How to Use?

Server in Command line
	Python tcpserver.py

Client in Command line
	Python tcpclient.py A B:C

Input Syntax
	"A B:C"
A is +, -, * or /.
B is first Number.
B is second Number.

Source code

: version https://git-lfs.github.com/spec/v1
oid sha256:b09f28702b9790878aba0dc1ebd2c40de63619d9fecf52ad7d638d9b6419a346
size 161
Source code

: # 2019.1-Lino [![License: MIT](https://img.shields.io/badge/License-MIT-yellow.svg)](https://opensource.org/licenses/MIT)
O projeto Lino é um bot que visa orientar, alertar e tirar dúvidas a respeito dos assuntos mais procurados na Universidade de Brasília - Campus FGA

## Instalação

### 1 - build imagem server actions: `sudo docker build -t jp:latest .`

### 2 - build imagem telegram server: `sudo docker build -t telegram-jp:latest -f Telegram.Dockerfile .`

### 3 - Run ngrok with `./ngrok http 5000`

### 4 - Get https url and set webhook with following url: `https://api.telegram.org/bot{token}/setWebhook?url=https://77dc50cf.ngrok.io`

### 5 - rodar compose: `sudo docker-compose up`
= = =
• [WHAT IS REQUIRED]: In the entries above, one line contains "### 1 - build" and another contains "### 3 - Run ngrok". Reproduce exactly those two lines and the lines between them, nothing else.

• [EXERCISE OUTPUT]:
### 1 - build imagem server actions: `sudo docker build -t jp:latest .`

### 2 - build imagem telegram server: `sudo docker build -t telegram-jp:latest -f Telegram.Dockerfile .`

### 3 - Run ngrok with `./ngrok http 5000`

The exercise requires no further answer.